Moral Contradictions

Friday, December 23, 2005

Target is not a temple

This week's Newsweek showed up in my mailbox yesterday, and I was struck by Anna Quindlen's article, "Frankincense in Aisle Five!". There are so many great quotes embedded, as the article expresses the sentiment I've had regarding Christmas and secularism.

...If God is watching us, as some believers suggest, as though we were a television show and God had a lot of free time, the deity would surely be bemused by how dumbed-down devotion has sometimes become in this so-called modern era. How might an omnipotent being with the long view of history respond to those who visit the traveling exhibit of a grilled-cheese sandwich, sold on eBay, that is said to bear the image of the Virgin Mary?....

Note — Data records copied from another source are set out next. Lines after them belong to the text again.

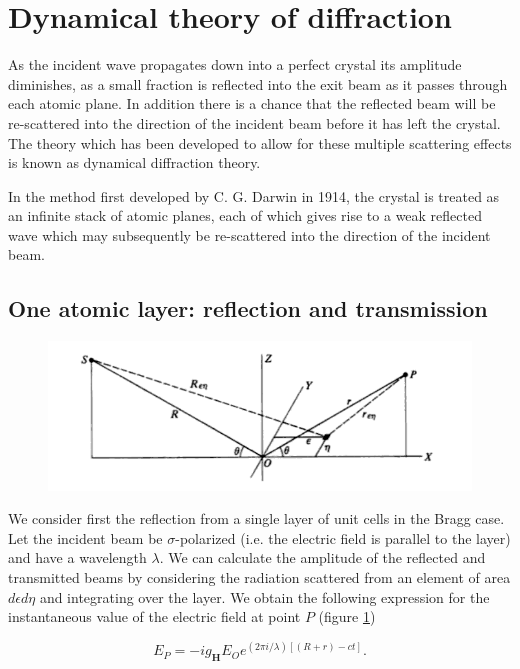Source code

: \documentclass[12pt,oneside,notitlepage,abstracton,a4paper]{scrartcl}
\begin{document}
\section{Dynamical theory of diffraction}
As the incident wave propagates down into a perfect crystal its amplitude diminishes, as a small fraction is reflected into the exit beam as it passes through each atomic plane. In addition there is a chance that the reflected beam will be re-scattered into the direction of the incident beam before it has left the crystal. The theory which has been developed to allow for these multiple scattering effects is known as dynamical diffraction theory.

In the method first developed by C. G. Darwin in 1914, the crystal is treated as an infinite stack of atomic planes, each of which gives rise to a weak reflected wave which may subsequently be re-scattered into the direction of the incident beam.


\subsection{One atomic layer: reflection and transmission}\label{onelayer}

\begin{figure}[h]
\begin{center}
\includegraphics[width=12cm]{pics/picture1.png}
\caption{}
\label{pic1}
\end{center}
\end{figure}

We consider first the reflection from a single layer of unit cells in the Bragg case. Let the incident beam be $\sigma$-polarized (i.e. the electric field is parallel to the layer) and have a wavelength $\lambda$. We can calculate the amplitude of the reflected and transmitted beams by considering the radiation scattered from an element of area $d\epsilon d\eta$ and integrating over the layer. We obtain the following expression for the instantaneous value of the electric field at point $P$ (figure \ref{pic1})

\begin{equation}
 E_P=-ig_\mathbf{H}E_Oe^{(2\pi i /\lambda)[(R+r)-ct]}.
\end{equation}
\end{document}
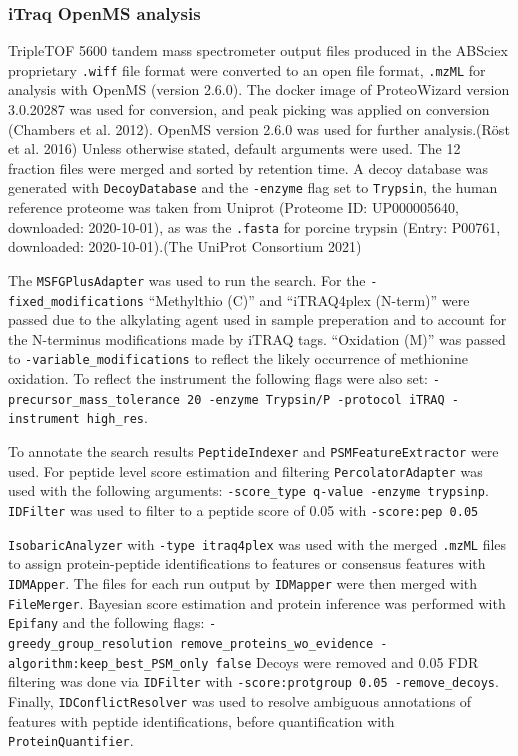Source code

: \documentclass[9pt,lineno]{elife}
\begin{document}
\hypertarget{openms-chap3}{%
\subsubsection{iTraq OpenMS analysis}\label{openms-chap3}}

TripleTOF 5600 tandem mass spectrometer output files produced in the ABSciex proprietary \texttt{.wiff} file format were converted to an open file format, \texttt{.mzML} for analysis with OpenMS (version 2.6.0).
The docker image of ProteoWizard version 3.0.20287 was used for conversion, and peak picking was applied on conversion (Chambers et al. 2012).
OpenMS version 2.6.0 was used for further analysis.(Röst et al. 2016) Unless otherwise stated, default arguments were used.
The 12 fraction files were merged and sorted by retention time.
A decoy database was generated with \texttt{DecoyDatabase} and the \texttt{-enzyme} flag set to \texttt{Trypsin}, the human reference proteome was taken from Uniprot (Proteome ID: UP000005640, downloaded: 2020-10-01), as was the \texttt{.fasta} for porcine trypsin (Entry: P00761, downloaded: 2020-10-01).(The UniProt Consortium 2021)

The \texttt{MSFGPlusAdapter} was used to run the search.
For the \texttt{-fixed\_modifications} ``Methylthio (C)'' and ``iTRAQ4plex (N-term)'' were passed due to the alkylating agent used in sample preperation and to account for the N-terminus modifications made by iTRAQ tags.
``Oxidation (M)'' was passed to \texttt{-variable\_modifications} to reflect the likely occurrence of methionine oxidation.
To reflect the instrument the following flags were also set: \texttt{-precursor\_mass\_tolerance\ 20\ -enzyme\ Trypsin/P\ -protocol\ iTRAQ\ -instrument\ high\_res}.

To annotate the search results \texttt{PeptideIndexer} and \texttt{PSMFeatureExtractor} were used.
For peptide level score estimation and filtering \texttt{PercolatorAdapter} was used with the following arguments: \texttt{-score\_type\ q-value\ -enzyme\ trypsinp}.
\texttt{IDFilter} was used to filter to a peptide score of 0.05 with \texttt{-score:pep\ 0.05}

\texttt{IsobaricAnalyzer} with \texttt{-type\ itraq4plex} was used with the merged \texttt{.mzML} files to assign protein-peptide identifications to features or consensus features with \texttt{IDMApper}.
The files for each run output by \texttt{IDMapper} were then merged with \texttt{FileMerger}.
Bayesian score estimation and protein inference was performed with \texttt{Epifany} and the following flags: \texttt{-greedy\_group\_resolution\ remove\_proteins\_wo\_evidence\ -algorithm:keep\_best\_PSM\_only\ false} Decoys were removed and 0.05 FDR filtering was done via \texttt{IDFilter} with \texttt{-score:protgroup\ 0.05\ -remove\_decoys}.
Finally, \texttt{IDConflictResolver} was used to resolve ambiguous annotations of features with peptide identifications, before quantification with \texttt{ProteinQuantifier}.
\end{document}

...Or what about the statue in California currently said to be crying bloody tears?...Why worry about the alleged weeping of a plaster effigy when so many actual human beings have reason to cry?...

...It is hard for me to figure out how a snub by a home-improvement center can diminish Christmas one iota...

...O ye of little faith, who believe that somehow the birth of Christ is dependent upon acknowledgment in a circular from OfficeMax! According to the story, Jesus threw the money-changers out of the temple, saying that they'd made his father's house into a den of thieves. By any stretch of the imagination, does that person sound like someone who would hanker to be formally recognized at Sears and Walgreens, as though his legacy depended upon being given pride of place among redundant hand appliances and teddy bears in Santa hats?

I'm not sure where I read this, but I fully agree with the notion that I don't need the secular world to endorse my faith. I'm more upset about the commercialiation of Christmas - by focusing on that issue along with getting its panties wadded up over whether or not the $5.15/hour 17 year old K-mart cashier wishes me a Merry Christmas instead of Happy Holidays, the Christian Right is sending confused signals to our society: "We don't want the stores hyping the holiday and focusing on the bottomline so much, yet we also want them to wish us a Merry Christmas!".

Once again, the true issue is clouded by the knee-jerk issue, causing the boat to sink before it can pull out of the harbor.

I believe someone on this blog admonished me for focusing on others as opposed to working on myself to affect change. So, instead of getting all worked up whether or not the girl at Target wished me a Merry Christmas tonight (she did), here goes nothing:

Merry Christmas and a Happy New Year.